The task: Before anything else, copy every record below exactly as it stands.
"""
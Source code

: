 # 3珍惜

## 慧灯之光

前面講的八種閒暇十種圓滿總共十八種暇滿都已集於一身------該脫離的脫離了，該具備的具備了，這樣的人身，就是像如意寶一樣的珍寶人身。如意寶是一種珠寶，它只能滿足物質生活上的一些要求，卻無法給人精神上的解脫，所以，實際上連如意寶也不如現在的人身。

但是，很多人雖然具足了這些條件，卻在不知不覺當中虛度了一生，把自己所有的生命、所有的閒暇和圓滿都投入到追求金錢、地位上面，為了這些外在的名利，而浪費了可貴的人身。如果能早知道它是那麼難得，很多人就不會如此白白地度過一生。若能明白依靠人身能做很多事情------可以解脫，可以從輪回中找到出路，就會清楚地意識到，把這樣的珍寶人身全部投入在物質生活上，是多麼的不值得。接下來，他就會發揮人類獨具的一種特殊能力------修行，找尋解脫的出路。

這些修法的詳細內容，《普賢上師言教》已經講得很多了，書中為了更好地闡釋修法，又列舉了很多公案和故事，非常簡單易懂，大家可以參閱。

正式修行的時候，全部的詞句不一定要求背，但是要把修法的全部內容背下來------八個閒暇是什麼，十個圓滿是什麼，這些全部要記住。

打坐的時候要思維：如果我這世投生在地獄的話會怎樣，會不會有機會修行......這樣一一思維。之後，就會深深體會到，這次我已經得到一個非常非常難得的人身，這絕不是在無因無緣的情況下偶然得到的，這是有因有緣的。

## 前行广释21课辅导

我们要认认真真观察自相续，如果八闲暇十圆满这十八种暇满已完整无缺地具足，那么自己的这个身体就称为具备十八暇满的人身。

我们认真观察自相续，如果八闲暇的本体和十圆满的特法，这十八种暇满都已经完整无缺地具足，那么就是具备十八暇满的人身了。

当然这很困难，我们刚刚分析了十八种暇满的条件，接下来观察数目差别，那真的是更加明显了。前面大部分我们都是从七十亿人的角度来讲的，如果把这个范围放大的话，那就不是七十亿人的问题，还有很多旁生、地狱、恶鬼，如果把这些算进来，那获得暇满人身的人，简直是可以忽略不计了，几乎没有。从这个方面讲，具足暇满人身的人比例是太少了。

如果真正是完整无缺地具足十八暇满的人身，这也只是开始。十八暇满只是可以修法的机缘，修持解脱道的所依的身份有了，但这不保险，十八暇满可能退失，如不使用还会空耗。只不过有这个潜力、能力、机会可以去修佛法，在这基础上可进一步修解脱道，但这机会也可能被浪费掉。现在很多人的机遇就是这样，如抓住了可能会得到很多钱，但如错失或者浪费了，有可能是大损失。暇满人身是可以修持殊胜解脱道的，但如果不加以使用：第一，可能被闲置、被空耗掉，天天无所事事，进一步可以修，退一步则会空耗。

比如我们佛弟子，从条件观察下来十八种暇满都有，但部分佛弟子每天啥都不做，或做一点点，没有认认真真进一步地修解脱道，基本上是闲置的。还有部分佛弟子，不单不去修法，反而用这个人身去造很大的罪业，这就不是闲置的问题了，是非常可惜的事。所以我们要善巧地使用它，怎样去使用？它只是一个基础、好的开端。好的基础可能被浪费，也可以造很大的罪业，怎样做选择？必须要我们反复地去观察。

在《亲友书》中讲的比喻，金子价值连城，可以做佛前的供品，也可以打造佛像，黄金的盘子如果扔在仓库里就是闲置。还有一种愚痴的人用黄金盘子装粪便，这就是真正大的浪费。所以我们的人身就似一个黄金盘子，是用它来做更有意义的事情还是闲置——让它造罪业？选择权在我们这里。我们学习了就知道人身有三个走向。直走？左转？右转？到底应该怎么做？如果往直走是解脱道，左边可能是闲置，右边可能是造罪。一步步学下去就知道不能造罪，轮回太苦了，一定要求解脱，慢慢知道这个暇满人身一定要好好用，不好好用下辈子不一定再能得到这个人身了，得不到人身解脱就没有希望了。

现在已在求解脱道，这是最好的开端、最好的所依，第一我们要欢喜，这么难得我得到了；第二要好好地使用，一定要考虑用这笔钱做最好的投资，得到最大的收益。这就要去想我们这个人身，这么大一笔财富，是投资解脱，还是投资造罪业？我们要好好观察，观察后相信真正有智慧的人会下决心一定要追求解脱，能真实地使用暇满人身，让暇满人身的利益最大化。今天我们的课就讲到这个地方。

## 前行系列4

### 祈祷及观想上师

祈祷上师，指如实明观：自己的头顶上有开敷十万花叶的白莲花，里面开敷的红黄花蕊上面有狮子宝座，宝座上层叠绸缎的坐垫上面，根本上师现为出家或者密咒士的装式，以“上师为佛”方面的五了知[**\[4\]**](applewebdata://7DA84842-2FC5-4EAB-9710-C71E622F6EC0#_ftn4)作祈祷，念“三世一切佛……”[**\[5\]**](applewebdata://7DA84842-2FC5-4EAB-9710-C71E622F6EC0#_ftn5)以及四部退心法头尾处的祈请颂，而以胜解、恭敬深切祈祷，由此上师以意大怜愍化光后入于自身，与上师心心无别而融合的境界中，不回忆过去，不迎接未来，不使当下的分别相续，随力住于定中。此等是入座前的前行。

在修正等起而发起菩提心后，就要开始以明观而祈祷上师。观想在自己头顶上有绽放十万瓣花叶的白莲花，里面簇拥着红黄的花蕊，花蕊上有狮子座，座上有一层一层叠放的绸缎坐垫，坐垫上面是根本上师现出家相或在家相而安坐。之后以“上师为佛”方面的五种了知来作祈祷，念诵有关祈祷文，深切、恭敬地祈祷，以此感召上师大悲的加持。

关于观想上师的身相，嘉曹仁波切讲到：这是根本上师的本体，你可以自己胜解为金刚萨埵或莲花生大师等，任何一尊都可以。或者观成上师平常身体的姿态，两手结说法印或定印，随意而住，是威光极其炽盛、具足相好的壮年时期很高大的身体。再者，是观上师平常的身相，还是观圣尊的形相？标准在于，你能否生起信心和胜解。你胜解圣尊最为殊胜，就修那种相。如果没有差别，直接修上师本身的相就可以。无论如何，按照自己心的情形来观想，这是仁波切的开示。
"""
Result of this exercise:
Source code

: # 3珍惜

## 慧灯之光

前面講的八種閒暇十種圓滿總共十八種暇滿都已集於一身------該脫離的脫離了，該具備的具備了，這樣的人身，就是像如意寶一樣的珍寶人身。如意寶是一種珠寶，它只能滿足物質生活上的一些要求，卻無法給人精神上的解脫，所以，實際上連如意寶也不如現在的人身。

但是，很多人雖然具足了這些條件，卻在不知不覺當中虛度了一生，把自己所有的生命、所有的閒暇和圓滿都投入到追求金錢、地位上面，為了這些外在的名利，而浪費了可貴的人身。如果能早知道它是那麼難得，很多人就不會如此白白地度過一生。若能明白依靠人身能做很多事情------可以解脫，可以從輪回中找到出路，就會清楚地意識到，把這樣的珍寶人身全部投入在物質生活上，是多麼的不值得。接下來，他就會發揮人類獨具的一種特殊能力------修行，找尋解脫的出路。

這些修法的詳細內容，《普賢上師言教》已經講得很多了，書中為了更好地闡釋修法，又列舉了很多公案和故事，非常簡單易懂，大家可以參閱。

正式修行的時候，全部的詞句不一定要求背，但是要把修法的全部內容背下來------八個閒暇是什麼，十個圓滿是什麼，這些全部要記住。

打坐的時候要思維：如果我這世投生在地獄的話會怎樣，會不會有機會修行......這樣一一思維。之後，就會深深體會到，這次我已經得到一個非常非常難得的人身，這絕不是在無因無緣的情況下偶然得到的，這是有因有緣的。

## 前行广释21课辅导

我们要认认真真观察自相续，如果八闲暇十圆满这十八种暇满已完整无缺地具足，那么自己的这个身体就称为具备十八暇满的人身。

我们认真观察自相续，如果八闲暇的本体和十圆满的特法，这十八种暇满都已经完整无缺地具足，那么就是具备十八暇满的人身了。

当然这很困难，我们刚刚分析了十八种暇满的条件，接下来观察数目差别，那真的是更加明显了。前面大部分我们都是从七十亿人的角度来讲的，如果把这个范围放大的话，那就不是七十亿人的问题，还有很多旁生、地狱、恶鬼，如果把这些算进来，那获得暇满人身的人，简直是可以忽略不计了，几乎没有。从这个方面讲，具足暇满人身的人比例是太少了。

如果真正是完整无缺地具足十八暇满的人身，这也只是开始。十八暇满只是可以修法的机缘，修持解脱道的所依的身份有了，但这不保险，十八暇满可能退失，如不使用还会空耗。只不过有这个潜力、能力、机会可以去修佛法，在这基础上可进一步修解脱道，但这机会也可能被浪费掉。现在很多人的机遇就是这样，如抓住了可能会得到很多钱，但如错失或者浪费了，有可能是大损失。暇满人身是可以修持殊胜解脱道的，但如果不加以使用：第一，可能被闲置、被空耗掉，天天无所事事，进一步可以修，退一步则会空耗。

比如我们佛弟子，从条件观察下来十八种暇满都有，但部分佛弟子每天啥都不做，或做一点点，没有认认真真进一步地修解脱道，基本上是闲置的。还有部分佛弟子，不单不去修法，反而用这个人身去造很大的罪业，这就不是闲置的问题了，是非常可惜的事。所以我们要善巧地使用它，怎样去使用？它只是一个基础、好的开端。好的基础可能被浪费，也可以造很大的罪业，怎样做选择？必须要我们反复地去观察。

在《亲友书》中讲的比喻，金子价值连城，可以做佛前的供品，也可以打造佛像，黄金的盘子如果扔在仓库里就是闲置。还有一种愚痴的人用黄金盘子装粪便，这就是真正大的浪费。所以我们的人身就似一个黄金盘子，是用它来做更有意义的事情还是闲置——让它造罪业？选择权在我们这里。我们学习了就知道人身有三个走向。直走？左转？右转？到底应该怎么做？如果往直走是解脱道，左边可能是闲置，右边可能是造罪。一步步学下去就知道不能造罪，轮回太苦了，一定要求解脱，慢慢知道这个暇满人身一定要好好用，不好好用下辈子不一定再能得到这个人身了，得不到人身解脱就没有希望了。

现在已在求解脱道，这是最好的开端、最好的所依，第一我们要欢喜，这么难得我得到了；第二要好好地使用，一定要考虑用这笔钱做最好的投资，得到最大的收益。这就要去想我们这个人身，这么大一笔财富，是投资解脱，还是投资造罪业？我们要好好观察，观察后相信真正有智慧的人会下决心一定要追求解脱，能真实地使用暇满人身，让暇满人身的利益最大化。今天我们的课就讲到这个地方。

## 前行系列4

### 祈祷及观想上师

祈祷上师，指如实明观：自己的头顶上有开敷十万花叶的白莲花，里面开敷的红黄花蕊上面有狮子宝座，宝座上层叠绸缎的坐垫上面，根本上师现为出家或者密咒士的装式，以“上师为佛”方面的五了知[**\[4\]**](applewebdata://7DA84842-2FC5-4EAB-9710-C71E622F6EC0#_ftn4)作祈祷，念“三世一切佛……”[**\[5\]**](applewebdata://7DA84842-2FC5-4EAB-9710-C71E622F6EC0#_ftn5)以及四部退心法头尾处的祈请颂，而以胜解、恭敬深切祈祷，由此上师以意大怜愍化光后入于自身，与上师心心无别而融合的境界中，不回忆过去，不迎接未来，不使当下的分别相续，随力住于定中。此等是入座前的前行。

在修正等起而发起菩提心后，就要开始以明观而祈祷上师。观想在自己头顶上有绽放十万瓣花叶的白莲花，里面簇拥着红黄的花蕊，花蕊上有狮子座，座上有一层一层叠放的绸缎坐垫，坐垫上面是根本上师现出家相或在家相而安坐。之后以“上师为佛”方面的五种了知来作祈祷，念诵有关祈祷文，深切、恭敬地祈祷，以此感召上师大悲的加持。

关于观想上师的身相，嘉曹仁波切讲到：这是根本上师的本体，你可以自己胜解为金刚萨埵或莲花生大师等，任何一尊都可以。或者观成上师平常身体的姿态，两手结说法印或定印，随意而住，是威光极其炽盛、具足相好的壮年时期很高大的身体。再者，是观上师平常的身相，还是观圣尊的形相？标准在于，你能否生起信心和胜解。你胜解圣尊最为殊胜，就修那种相。如果没有差别，直接修上师本身的相就可以。无论如何，按照自己心的情形来观想，这是仁波切的开示。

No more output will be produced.